Others in Party:Family
Date:Monday, August 21, 2017
Ascent Type:Successful Summit Attained
    Motorized Transport to Trailhead:Bus
Peak:Half Dome
    Elevation:8840 ft / 2694 m

Ascent Trip Report

Entered 3/18/2018. A multi-day backpacking trip in Yosemite with family.

We began in Yosemite Valley, parked in the backpackers parking lot below Glacier Point, and took a bus that afternoon to Tuolumne Meadows where we stayed in a designated campground with other backpackers. We met one solo hiker who was currently hiking the entire Pacific Crest Trail (traveling north) and two guys who were beginning their hike from there to Mt. Whitney. That would be an amazing trip to do someday.

We woke up early the next morning to catch a bus from Tuolumne Meadows to Tenaya Lake and the Sunrise Lakes (what I think it is) or the Pack Trail (as it is labeled on CalTopo maps). By then it was about 9:30 in the morning. The first day was tough making our way up the steep slope toward Sunrise Lakes. We were not yet used to the altitude and I was short of breath often. I did not have this issue elsewhere on the trip. It was really sunny too so we were guzzling our water. Once we made it to the trail junction to Sunrise Lakes we ate lunch and continued on the Pack Trail (not what it is called, not towards Sunrise Lakes) and camped in a wooded area a mile or so later. People had definitely camped there before. We got there early. It was only 2:30. So we took our time setting up camp and started a fire.

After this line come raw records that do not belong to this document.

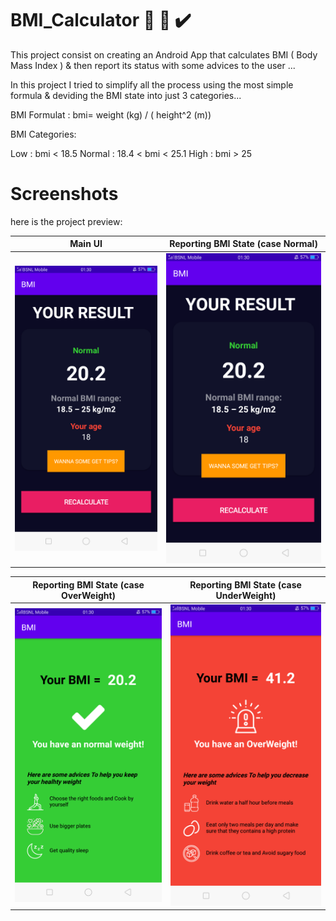 # BMI_Calculator  📱 📏 ✔️

This project consist on creating an Android App that calculates BMI ( Body Mass Index ) & then report its status with some advices to the user ...

In this project I tried to simplify all the process using the most simple formula & deviding the BMI state into just 3 categories...

BMI Formulat : bmi= weight (kg) / ( height^2 (m))

BMI Categories:

Low : bmi < 18.5
Normal : 18.4 < bmi < 25.1
High : bmi > 25

# Screenshots

<p>here is the project preview:</p>
<table>
<thead>
<tr>
<th>Main UI</th>
<th align="center">Reporting BMI State (case Normal)</th>
</tr>
</thead>
<tbody>
<tr>
<td><a target="_blank" rel="noopener noreferrer" href="https://github.com/preetidhara/BMI_Calculator/blob/main/Scr/Screenshot_2020-10-18-01-30-05-31.png"><img src="https://github.com/preetidhara/BMI_Calculator/blob/main/Scr/Screenshot_2020-10-18-01-30-11-15.png" alt="alt text" title="first screen" style="max-width:100%;"></a></td>
  
<td align="center"><a target="_blank" rel="noopener noreferrer" href="https://github.com/preetidhara/BMI_Calculator/blob/main/Scr/Screenshot_2020-10-18-01-30-11-15.png"><img src=https://github.com/preetidhara/BMI_Calculator/blob/main/Scr/Screenshot_2020-10-18-01-30-11-15.png" alt="alt text" title="Normal BMI" style="max-width:100%;"></a></td>
</tr>
</tbody>
</table>
<table>
<thead>
<tr>
<th>Reporting BMI State (case OverWeight)</th>
<th align="center">Reporting BMI State (case UnderWeight)</th>
</tr>
</thead>
<tbody>
<tr>
<td><a target="_blank" rel="noopener noreferrer" href="https://github.com/preetidhara/BMI_Calculator/blob/main/Scr/Screenshot_2020-10-18-01-30-16-61.png"><img src="https://github.com/preetidhara/BMI_Calculator/blob/main/Scr/Screenshot_2020-10-18-01-30-16-61.png" alt="alt text" title="high BMI" style="max-width:100%;"></a></td>
<td align="center"><a target="_blank" rel="noopener noreferrer" href="https://github.com/preetidhara/BMI_Calculator/blob/main/Scr/Screenshot_2020-10-18-01-30-25-98.png"><img src="https://github.com/preetidhara/BMI_Calculator/blob/main/Scr/Screenshot_2020-10-18-01-30-25-98.png" alt="alt text" title="low BMI" style="max-width:100%;"></a></td>
</tr>
</tbody>
</table>

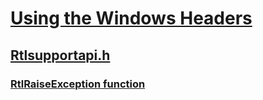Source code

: # [Using the Windows Headers](../_winprog/index.md)
## [Rtlsupportapi.h](index.md)
### [RtlRaiseException function](../rtlsupportapi/nf-rtlsupportapi-rtlraiseexception.md)
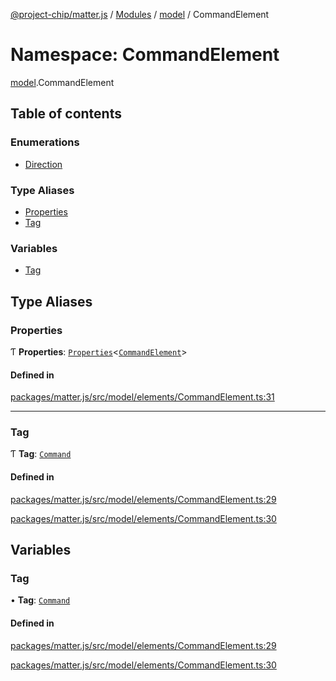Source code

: [@project-chip/matter.js](../README.md) / [Modules](../modules.md) / [model](model.md) / CommandElement

# Namespace: CommandElement

[model](model.md).CommandElement

## Table of contents

### Enumerations

- [Direction](../enums/model.CommandElement.Direction.md)

### Type Aliases

- [Properties](model.CommandElement.md#properties)
- [Tag](model.CommandElement.md#tag)

### Variables

- [Tag](model.CommandElement.md#tag-1)

## Type Aliases

### Properties

Ƭ **Properties**: [`Properties`](model.BaseElement.md#properties)\<[`CommandElement`](model.md#commandelement)\>

#### Defined in

[packages/matter.js/src/model/elements/CommandElement.ts:31](https://github.com/project-chip/matter.js/blob/c15b1068/packages/matter.js/src/model/elements/CommandElement.ts#L31)

___

### Tag

Ƭ **Tag**: [`Command`](../enums/model.ElementTag.md#command)

#### Defined in

[packages/matter.js/src/model/elements/CommandElement.ts:29](https://github.com/project-chip/matter.js/blob/c15b1068/packages/matter.js/src/model/elements/CommandElement.ts#L29)

[packages/matter.js/src/model/elements/CommandElement.ts:30](https://github.com/project-chip/matter.js/blob/c15b1068/packages/matter.js/src/model/elements/CommandElement.ts#L30)

## Variables

### Tag

• **Tag**: [`Command`](../enums/model.ElementTag.md#command)

#### Defined in

[packages/matter.js/src/model/elements/CommandElement.ts:29](https://github.com/project-chip/matter.js/blob/c15b1068/packages/matter.js/src/model/elements/CommandElement.ts#L29)

[packages/matter.js/src/model/elements/CommandElement.ts:30](https://github.com/project-chip/matter.js/blob/c15b1068/packages/matter.js/src/model/elements/CommandElement.ts#L30)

We were super lucky to have gotten there early because about an hour after we arrived it began to hail. The hail pellets approached the size of golf balls and I was beginning to get soaked so I eventually made my way into the tent. A couple of hours later the precipitation stopped briefly (still cloudy) leaving our camp soaked. There was a small bare peak behind our campsite (opposite from the trail) so we decided to climb as far as we could. A combination of lightning/thunder and slippery rocks forced us to turn back, but not without a beautiful sunset as the sun dipped below the mountains in the foreground. We continued to see and hear day hikers pass by, even into the dark. We saw one day hiker with a tiny pack and no headlamp walking as fast as they could towards the Sunrise Lakes trailhead. Those hikers were a testament to how important it is to be prepared, no matter how trivial you think the hike may be.

The next morning things began to dry quickly. We continued to make our way past lakes and rock slides and forested sections until we began climbing Clouds Rest. Throughout the climb we could look out to fabulous views of the surroundings. Unfortunately, as the day pressed on, smoke filled the valleys below and gave us limited views, but still nothing short of excellent, from the summit. The open rock faces near the top and small width of the trail definitely gave it a 'knife edge' feel. After spending about a half-hour on Clouds Rest, we descended a number of switchbacks until reaching the John Muir Trail. We followed it for a little over a mile, giving stunning views of the backside of Half Dome. Then we found a secluded campsite about 200 feet from the Half Dome trailhead. The nearest water was about a half-mile away so we ended up making a couple of trips there.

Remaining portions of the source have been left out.